◆ **Your objective**
Locate the line containing "[DANTAS, 1988] DANTAS, V.", then please write out that line and all the lines below it in the entries exactly.

Records from a dataset:
==================================================

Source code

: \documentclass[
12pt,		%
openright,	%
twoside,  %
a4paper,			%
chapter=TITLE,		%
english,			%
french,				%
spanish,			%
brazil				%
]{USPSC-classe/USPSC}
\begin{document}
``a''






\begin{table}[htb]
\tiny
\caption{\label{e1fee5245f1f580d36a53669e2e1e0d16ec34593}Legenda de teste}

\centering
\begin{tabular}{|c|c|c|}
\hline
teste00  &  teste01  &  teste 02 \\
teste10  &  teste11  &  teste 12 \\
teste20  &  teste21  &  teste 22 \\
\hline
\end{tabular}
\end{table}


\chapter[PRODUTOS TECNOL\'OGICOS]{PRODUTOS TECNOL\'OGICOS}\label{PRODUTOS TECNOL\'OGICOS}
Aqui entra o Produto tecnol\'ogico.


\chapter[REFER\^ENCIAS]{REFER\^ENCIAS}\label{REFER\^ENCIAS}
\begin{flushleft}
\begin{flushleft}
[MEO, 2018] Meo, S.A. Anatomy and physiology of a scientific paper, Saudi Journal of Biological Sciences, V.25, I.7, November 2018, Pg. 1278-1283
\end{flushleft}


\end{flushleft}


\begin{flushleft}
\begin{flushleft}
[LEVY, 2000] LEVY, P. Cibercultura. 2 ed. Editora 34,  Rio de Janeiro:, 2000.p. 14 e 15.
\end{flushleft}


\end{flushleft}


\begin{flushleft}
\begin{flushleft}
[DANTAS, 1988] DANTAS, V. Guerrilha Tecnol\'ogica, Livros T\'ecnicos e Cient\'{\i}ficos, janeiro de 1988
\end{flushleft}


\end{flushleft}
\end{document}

==================================================

◆ **Solved problem**
[DANTAS, 1988] DANTAS, V. Guerrilha Tecnol\'ogica, Livros T\'ecnicos e Cient\'{\i}ficos, janeiro de 1988
\end{flushleft}


\end{flushleft}
\end{document}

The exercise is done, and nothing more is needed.